- _Task directions_
Set every entry down again precisely.

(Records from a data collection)
↓↓↓
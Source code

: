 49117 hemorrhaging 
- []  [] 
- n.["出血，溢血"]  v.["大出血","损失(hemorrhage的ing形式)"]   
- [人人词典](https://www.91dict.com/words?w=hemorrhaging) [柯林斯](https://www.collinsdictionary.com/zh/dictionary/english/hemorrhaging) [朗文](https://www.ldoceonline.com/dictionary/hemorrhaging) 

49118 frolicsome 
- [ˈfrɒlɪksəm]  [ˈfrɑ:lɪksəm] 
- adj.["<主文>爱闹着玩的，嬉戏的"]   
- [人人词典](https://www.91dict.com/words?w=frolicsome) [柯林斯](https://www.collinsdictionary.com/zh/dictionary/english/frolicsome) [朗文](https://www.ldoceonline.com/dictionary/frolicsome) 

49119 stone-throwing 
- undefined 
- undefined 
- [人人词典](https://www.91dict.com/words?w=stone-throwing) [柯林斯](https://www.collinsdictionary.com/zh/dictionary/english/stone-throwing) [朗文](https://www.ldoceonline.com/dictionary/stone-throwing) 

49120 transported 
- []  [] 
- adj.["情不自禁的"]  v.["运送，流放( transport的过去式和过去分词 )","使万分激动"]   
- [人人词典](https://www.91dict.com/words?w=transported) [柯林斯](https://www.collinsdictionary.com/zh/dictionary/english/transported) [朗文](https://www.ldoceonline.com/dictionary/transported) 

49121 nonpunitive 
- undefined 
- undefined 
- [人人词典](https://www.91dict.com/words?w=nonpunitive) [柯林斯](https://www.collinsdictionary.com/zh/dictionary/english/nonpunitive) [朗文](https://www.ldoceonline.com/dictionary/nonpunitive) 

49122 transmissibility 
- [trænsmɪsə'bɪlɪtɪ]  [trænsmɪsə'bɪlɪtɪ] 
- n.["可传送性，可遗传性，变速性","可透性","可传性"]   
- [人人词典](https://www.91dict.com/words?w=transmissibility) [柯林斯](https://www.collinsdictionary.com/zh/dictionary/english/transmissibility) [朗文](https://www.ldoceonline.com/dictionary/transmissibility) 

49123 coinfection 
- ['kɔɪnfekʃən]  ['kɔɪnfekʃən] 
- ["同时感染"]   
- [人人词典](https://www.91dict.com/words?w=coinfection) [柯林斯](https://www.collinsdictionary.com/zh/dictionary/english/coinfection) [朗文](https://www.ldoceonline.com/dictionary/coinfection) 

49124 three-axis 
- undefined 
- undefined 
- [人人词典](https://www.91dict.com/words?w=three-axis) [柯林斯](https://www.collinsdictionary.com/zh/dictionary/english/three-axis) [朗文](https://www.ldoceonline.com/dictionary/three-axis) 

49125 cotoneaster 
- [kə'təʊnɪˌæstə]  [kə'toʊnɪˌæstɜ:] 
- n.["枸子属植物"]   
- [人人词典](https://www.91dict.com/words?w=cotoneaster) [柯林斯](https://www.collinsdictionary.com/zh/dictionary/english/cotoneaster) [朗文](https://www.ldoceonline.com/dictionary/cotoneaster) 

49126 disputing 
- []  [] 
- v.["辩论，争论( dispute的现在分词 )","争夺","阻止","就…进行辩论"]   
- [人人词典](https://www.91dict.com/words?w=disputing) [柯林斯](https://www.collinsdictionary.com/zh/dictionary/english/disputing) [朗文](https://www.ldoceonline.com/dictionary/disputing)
↑↑↑
- _Finished task_
Source code

: 49117 hemorrhaging 
- []  [] 
- n.["出血，溢血"]  v.["大出血","损失(hemorrhage的ing形式)"]   
- [人人词典](https://www.91dict.com/words?w=hemorrhaging) [柯林斯](https://www.collinsdictionary.com/zh/dictionary/english/hemorrhaging) [朗文](https://www.ldoceonline.com/dictionary/hemorrhaging) 

49118 frolicsome 
- [ˈfrɒlɪksəm]  [ˈfrɑ:lɪksəm] 
- adj.["<主文>爱闹着玩的，嬉戏的"]   
- [人人词典](https://www.91dict.com/words?w=frolicsome) [柯林斯](https://www.collinsdictionary.com/zh/dictionary/english/frolicsome) [朗文](https://www.ldoceonline.com/dictionary/frolicsome) 

49119 stone-throwing 
- undefined 
- undefined 
- [人人词典](https://www.91dict.com/words?w=stone-throwing) [柯林斯](https://www.collinsdictionary.com/zh/dictionary/english/stone-throwing) [朗文](https://www.ldoceonline.com/dictionary/stone-throwing) 

49120 transported 
- []  [] 
- adj.["情不自禁的"]  v.["运送，流放( transport的过去式和过去分词 )","使万分激动"]   
- [人人词典](https://www.91dict.com/words?w=transported) [柯林斯](https://www.collinsdictionary.com/zh/dictionary/english/transported) [朗文](https://www.ldoceonline.com/dictionary/transported) 

49121 nonpunitive 
- undefined 
- undefined 
- [人人词典](https://www.91dict.com/words?w=nonpunitive) [柯林斯](https://www.collinsdictionary.com/zh/dictionary/english/nonpunitive) [朗文](https://www.ldoceonline.com/dictionary/nonpunitive) 

49122 transmissibility 
- [trænsmɪsə'bɪlɪtɪ]  [trænsmɪsə'bɪlɪtɪ] 
- n.["可传送性，可遗传性，变速性","可透性","可传性"]   
- [人人词典](https://www.91dict.com/words?w=transmissibility) [柯林斯](https://www.collinsdictionary.com/zh/dictionary/english/transmissibility) [朗文](https://www.ldoceonline.com/dictionary/transmissibility) 

49123 coinfection 
- ['kɔɪnfekʃən]  ['kɔɪnfekʃən] 
- ["同时感染"]   
- [人人词典](https://www.91dict.com/words?w=coinfection) [柯林斯](https://www.collinsdictionary.com/zh/dictionary/english/coinfection) [朗文](https://www.ldoceonline.com/dictionary/coinfection) 

49124 three-axis 
- undefined 
- undefined 
- [人人词典](https://www.91dict.com/words?w=three-axis) [柯林斯](https://www.collinsdictionary.com/zh/dictionary/english/three-axis) [朗文](https://www.ldoceonline.com/dictionary/three-axis) 

49125 cotoneaster 
- [kə'təʊnɪˌæstə]  [kə'toʊnɪˌæstɜ:] 
- n.["枸子属植物"]   
- [人人词典](https://www.91dict.com/words?w=cotoneaster) [柯林斯](https://www.collinsdictionary.com/zh/dictionary/english/cotoneaster) [朗文](https://www.ldoceonline.com/dictionary/cotoneaster) 

49126 disputing 
- []  [] 
- v.["辩论，争论( dispute的现在分词 )","争夺","阻止","就…进行辩论"]   
- [人人词典](https://www.91dict.com/words?w=disputing) [柯林斯](https://www.collinsdictionary.com/zh/dictionary/english/disputing) [朗文](https://www.ldoceonline.com/dictionary/disputing)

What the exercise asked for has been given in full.